» REQUIREMENT
Repeat the data as given. Images do not go in the copy.

» DATA

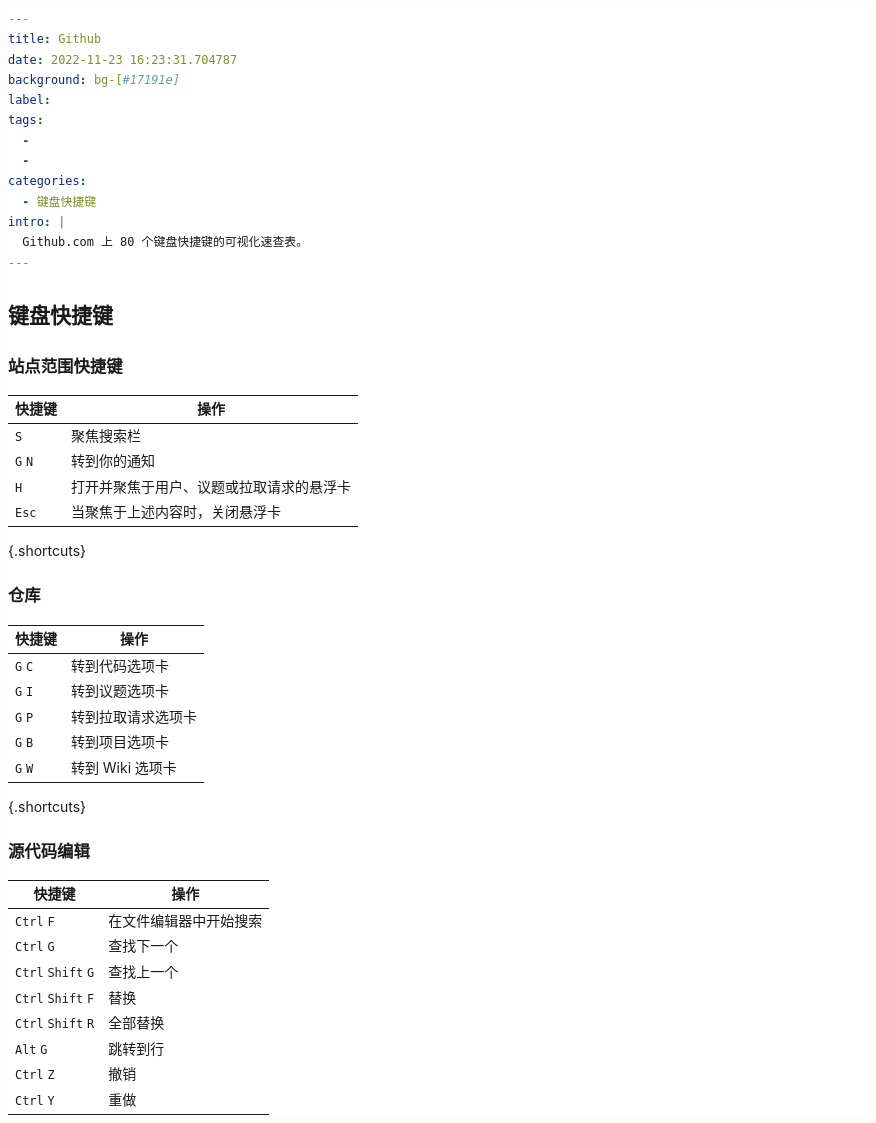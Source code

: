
 ```yaml
---
title: Github
date: 2022-11-23 16:23:31.704787
background: bg-[#17191e]
label:
tags:
  -
  -
categories:
  - 键盘快捷键
intro: |
  Github.com 上 80 个键盘快捷键的可视化速查表。
---
```


## 键盘快捷键

### 站点范围快捷键

| 快捷键 | 操作                                                        |
| -------- | ------------------------------------------------------------- |
| `S`      | 聚焦搜索栏                                          |
| `G` `N`  | 转到你的通知                                      |
| `H`      | 打开并聚焦于用户、议题或拉取请求的悬浮卡 |
| `Esc`    | 当聚焦于上述内容时，关闭悬浮卡                       |

{.shortcuts}

### 仓库

| 快捷键 | 操作                      |
| -------- | --------------------------- |
| `G` `C`  | 转到代码选项卡          |
| `G` `I`  | 转到议题选项卡        |
| `G` `P`  | 转到拉取请求选项卡 |
| `G` `B`  | 转到项目选项卡      |
| `G` `W`  | 转到 Wiki 选项卡          |

{.shortcuts}

### 源代码编辑

| 快捷键           | 操作                         |
| ------------------ | ------------------------------ |
| `Ctrl` `F`         | 在文件编辑器中开始搜索 |
| `Ctrl` `G`         | 查找下一个                      |
| `Ctrl` `Shift` `G` | 查找上一个                      |
| `Ctrl` `Shift` `F` | 替换                        |
| `Ctrl` `Shift` `R` | 全部替换                    |
| `Alt` `G`          | 跳转到行                   |
| `Ctrl` `Z`         | 撤销                           |
| `Ctrl` `Y`         | 重做                           |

» THE COMPLETED TASK
Source code

:
 ```yaml
---
title: Github
date: 2022-11-23 16:23:31.704787
background: bg-[#17191e]
label:
tags:
  -
  -
categories:
  - 键盘快捷键
intro: |
  Github.com 上 80 个键盘快捷键的可视化速查表。
---
```


## 键盘快捷键

### 站点范围快捷键

| 快捷键 | 操作                                                        |
| -------- | ------------------------------------------------------------- |
| `S`      | 聚焦搜索栏                                          |
| `G` `N`  | 转到你的通知                                      |
| `H`      | 打开并聚焦于用户、议题或拉取请求的悬浮卡 |
| `Esc`    | 当聚焦于上述内容时，关闭悬浮卡                       |

{.shortcuts}

### 仓库

| 快捷键 | 操作                      |
| -------- | --------------------------- |
| `G` `C`  | 转到代码选项卡          |
| `G` `I`  | 转到议题选项卡        |
| `G` `P`  | 转到拉取请求选项卡 |
| `G` `B`  | 转到项目选项卡      |
| `G` `W`  | 转到 Wiki 选项卡          |

{.shortcuts}

### 源代码编辑

| 快捷键           | 操作                         |
| ------------------ | ------------------------------ |
| `Ctrl` `F`         | 在文件编辑器中开始搜索 |
| `Ctrl` `G`         | 查找下一个                      |
| `Ctrl` `Shift` `G` | 查找上一个                      |
| `Ctrl` `Shift` `F` | 替换                        |
| `Ctrl` `Shift` `R` | 全部替换                    |
| `Alt` `G`          | 跳转到行                   |
| `Ctrl` `Z`         | 撤销                           |
| `Ctrl` `Y`         | 重做                           |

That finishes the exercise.